Again, the bits about August’s mother were very cyclical so it’s not completely clear what happened to her. We suspect she may have been paranoid schizophrenic. Maybe just paranoid. She seemed to be suspicious of her husband being with other women all the time and didn’t trust anyone. This may have been the source of her advice to August. We don’t know if she had reason to be suspicious of her husband. We thought it was odd advice to give a daughter not to have close friends so wondered where the anger came from. August had shut down completely when her mother died to the point that she doesn’t remember it. She hints at it many times, remembering the funeral and leaving with her father. We debated if it was a coping mechanism that kept her from realizing her mother was dead or if she was too young to understand what it meant to die and she really believed her mother would follow them to Brooklyn. It seems that her brother was too young to understand but August was at an age right in the middle. Did her father explain to her what happened, or did he hide some of the truth to save his children the pain? Her later interest in anthropology and death traditions seemed to be a way for August to look at how she should mourn and what to do when someone dies.

The father was left with a difficult situation and he did fairly well. They may have been poor but they were clean, fed, and clothed.
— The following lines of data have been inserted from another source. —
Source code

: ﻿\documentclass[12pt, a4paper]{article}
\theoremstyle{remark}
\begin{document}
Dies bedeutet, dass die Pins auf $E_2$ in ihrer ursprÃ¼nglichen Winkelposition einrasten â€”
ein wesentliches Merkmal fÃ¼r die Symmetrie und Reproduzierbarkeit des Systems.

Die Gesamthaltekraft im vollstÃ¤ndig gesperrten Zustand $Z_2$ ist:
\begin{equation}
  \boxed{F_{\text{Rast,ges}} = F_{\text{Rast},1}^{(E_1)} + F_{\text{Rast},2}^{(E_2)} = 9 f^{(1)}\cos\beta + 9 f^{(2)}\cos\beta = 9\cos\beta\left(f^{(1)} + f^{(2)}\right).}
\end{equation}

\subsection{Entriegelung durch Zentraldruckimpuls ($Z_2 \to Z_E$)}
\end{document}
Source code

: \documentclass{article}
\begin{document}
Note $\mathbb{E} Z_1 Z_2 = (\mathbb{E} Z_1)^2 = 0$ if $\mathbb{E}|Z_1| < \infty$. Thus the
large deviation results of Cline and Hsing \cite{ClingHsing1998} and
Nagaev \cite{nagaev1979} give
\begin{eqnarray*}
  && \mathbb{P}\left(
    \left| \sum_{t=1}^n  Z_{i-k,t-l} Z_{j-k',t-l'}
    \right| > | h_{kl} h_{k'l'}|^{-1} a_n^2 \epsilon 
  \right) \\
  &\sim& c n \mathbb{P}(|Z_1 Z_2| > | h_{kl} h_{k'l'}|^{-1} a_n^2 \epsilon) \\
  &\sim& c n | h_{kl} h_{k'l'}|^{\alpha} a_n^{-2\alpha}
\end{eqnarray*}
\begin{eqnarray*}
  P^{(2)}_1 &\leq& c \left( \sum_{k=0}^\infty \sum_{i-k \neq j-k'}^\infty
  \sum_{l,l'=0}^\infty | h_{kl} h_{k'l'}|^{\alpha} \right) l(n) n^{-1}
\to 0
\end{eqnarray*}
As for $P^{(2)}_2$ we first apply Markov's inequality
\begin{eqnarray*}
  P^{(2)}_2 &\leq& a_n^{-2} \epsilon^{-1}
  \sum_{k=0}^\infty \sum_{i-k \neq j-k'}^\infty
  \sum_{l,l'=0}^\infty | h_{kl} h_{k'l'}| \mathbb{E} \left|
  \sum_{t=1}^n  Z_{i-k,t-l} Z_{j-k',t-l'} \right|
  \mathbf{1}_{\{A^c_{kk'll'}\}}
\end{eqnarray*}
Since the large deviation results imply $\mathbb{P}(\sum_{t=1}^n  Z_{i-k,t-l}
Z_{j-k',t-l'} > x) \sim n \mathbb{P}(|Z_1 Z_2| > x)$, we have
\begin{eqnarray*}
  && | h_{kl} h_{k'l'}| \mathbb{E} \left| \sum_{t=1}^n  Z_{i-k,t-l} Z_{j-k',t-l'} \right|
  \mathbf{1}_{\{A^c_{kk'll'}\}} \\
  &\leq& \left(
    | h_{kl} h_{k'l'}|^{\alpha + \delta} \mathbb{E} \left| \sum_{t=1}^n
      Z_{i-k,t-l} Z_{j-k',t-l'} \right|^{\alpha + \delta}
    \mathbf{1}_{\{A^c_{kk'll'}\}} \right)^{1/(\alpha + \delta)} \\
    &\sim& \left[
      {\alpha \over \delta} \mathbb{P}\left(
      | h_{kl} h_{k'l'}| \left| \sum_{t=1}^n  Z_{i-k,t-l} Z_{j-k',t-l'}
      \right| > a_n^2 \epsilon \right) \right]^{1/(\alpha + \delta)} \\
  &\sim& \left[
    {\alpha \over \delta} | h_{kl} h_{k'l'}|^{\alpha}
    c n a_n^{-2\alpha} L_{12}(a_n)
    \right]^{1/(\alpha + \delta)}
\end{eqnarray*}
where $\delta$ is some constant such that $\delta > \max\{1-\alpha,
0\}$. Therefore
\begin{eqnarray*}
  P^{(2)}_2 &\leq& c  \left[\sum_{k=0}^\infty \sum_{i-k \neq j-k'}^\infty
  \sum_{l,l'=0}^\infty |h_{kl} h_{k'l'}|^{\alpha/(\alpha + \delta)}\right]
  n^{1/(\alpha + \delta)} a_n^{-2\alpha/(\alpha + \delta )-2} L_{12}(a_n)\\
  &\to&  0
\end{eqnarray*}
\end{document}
August comments on how other children were not so lucky. Her father is also resourceful, sending her across the street to a woman who can braid her hair for her since he doesn’t know how. Sister Sonja was a great woman for August and her brother to have in their lives. Their father may have dated a lot of women, but the ones that stuck around were good people. Her father didn’t have the friendships and community that August found in her friends. He and her brother turned to religion for their community.

I thought the title referred to the difference between the Brooklyn August remembers and the one she sees when returning for her father’s funeral. Someone else proposed that it’s a contrast to Betty Smith’s A Tree Grows in Brooklyn. I love this idea, how two stories in the same place can be so different.

The ending was hopeful for August. She had something to look forward to, a life she’d made for herself. The other girls didn’t have as much hope. They were stuck in the new Brooklyn and it was so different from the one August loved.